Computational Photonics Laboratory
Dr. Jerome Moloney. Located at
the Arizona Center for Mathematical Sciences in the University of Arizona’s
Economics Building, this research computing laboratory contains an in-house
22-CPU Silicon Graphics ONYX2 supercomputing platform with two dedicated high
speed graphics pipes for large scale interactive simulation and visualization.
The laboratory also houses a distributed 1 Gbit optical fiber-linked, 1.3 GHz PC
Linux cluster of 8 PCs. The laboratory provides a powerful interactive
environment for the study and optimization of complex geometry high power diode
lasers, simulation of high power femtosecond pulse propagation in nonlinear
optical materials and optical propagation in nanoscale integrated optical
circuits including photonic Bragg structures.
Radiative Properties of Quantum Does and Wells
Dr. Galina Khitrova and
Dr. Hyatt Gibbs.
Photoluminescence, both time integrated and streak-camera time resolved,
following nonresonant excitation and resonant transmission, reflection,
and propagation experiments are performed on quantum dot ensembles and
on multiple quantum wells spaced periodically or quasiperiodically. See
the research topic Quantum Nano-Optics of
Semiconductors for more information. 08-2009
Semiconductor Optics and Photonics Computing Program
Dr. Rolf Binder. Semiconductors
are a central part of the ongoing and future revolution in opto-electronics. A
detailed understanding of the microscopic processes in semiconductors, which
determine both their linear and nonlinear optical response characteristics, is
the focus of the Theoretical Semiconductor Optics and Photonics Group. The
research topics under investigation span a variety of issues.

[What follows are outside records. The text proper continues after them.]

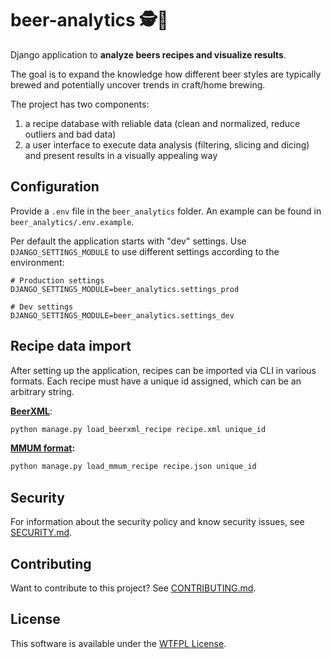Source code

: beer-analytics 🕵️🍺
===================

Django application to **analyze beers recipes and visualize results**.

The goal is to expand the knowledge how different beer styles are typically brewed and potentially uncover trends in
craft/home brewing.

The project has two components:

1) a recipe database with reliable data (clean and normalized, reduce outliers and bad data)
2) a user interface to execute data analysis (filtering, slicing and dicing) and present results in a visually appealing
   way

Configuration
-------------

Provide a `.env` file in the `beer_analytics` folder. An example can be found in `beer_analytics/.env.example`.

Per default the application starts with "dev" settings. Use `DJANGO_SETTINGS_MODULE` to use different settings according
to the environment:

```
# Production settings
DJANGO_SETTINGS_MODULE=beer_analytics.settings_prod

# Dev settings
DJANGO_SETTINGS_MODULE=beer_analytics.settings_dev
```

Recipe data import
------------------

After setting up the application, recipes can be imported via CLI in various formats. Each recipe must have a unique id
assigned, which can be an arbitrary string.

**[BeerXML](http://www.beerxml.com/)**:

```bash
python manage.py load_beerxml_recipe recipe.xml unique_id
```

**[MMUM format](https://www.maischemalzundmehr.de/):**

```bash
python manage.py load_mmum_recipe recipe.json unique_id
```

Security
--------

For information about the security policy and know security issues, see [SECURITY.md](SECURITY.md).

Contributing
------------

Want to contribute to this project? See [CONTRIBUTING.md](CONTRIBUTING.md).

License
-------

This software is available under the [WTFPL License](LICENSE).
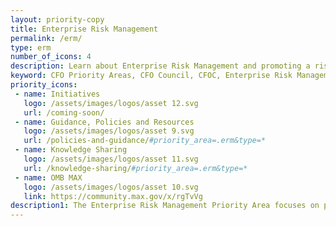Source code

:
 ```yaml
---
layout: priority-copy
title: Enterprise Risk Management
permalink: /erm/
type: erm
number_of_icons: 4
description: Learn about Enterprise Risk Management and promoting a risk-aware culture across the federal government.
keyword: CFO Priority Areas, CFO Council, CFOC, Enterprise Risk Management, ERM
priority_icons: 
 - name: Initiatives
   logo: /assets/images/logos/asset 12.svg
   url: /coming-soon/
 - name: Guidance, Policies and Resources
   logo: /assets/images/logos/asset 9.svg
   url: /policies-and-guidance/#priority_area=.erm&type=*
 - name: Knowledge Sharing
   logo: /assets/images/logos/asset 11.svg
   url: /knowledge-sharing/#priority_area=.erm&type=*
 - name: OMB MAX
   logo: /assets/images/logos/asset 10.svg
   link: https://community.max.gov/x/rgTvVg
description1: The Enterprise Risk Management Priority Area focuses on promoting and facilitating a risk-aware culture across the federal government through comprehensive strategy-setting supported by quality data.
---
```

With regard to ultrafast (femtosecond) processes in semiconductors, an important issue is
whether semiconductors exhibit nonlinear optical coherence properties similar to
those of atoms. While atoms are simple optical systems with "nice" nonlinear
coherent effects, semiconductors, being mechanically robust solid materials, are
better suited for device applications. However, optical nonlinearities,
including nonlinear coherent optical effects, are strongly influenced by
many-particle effects such as scattering of electrons in the semiconductor as
well as more complicated quantum mechanical electronic correlations. Starting
from the Hamilton operator characterizing the coupled semiconductor-light system
and numerically solving the corresponding equations of motion, such as Green’s
functions equations of motion or density matrix equations, we investigate
fundamental many-particle effects in semiconductor quantum wells, semiconductor microcavities and other relevant semiconductor systems.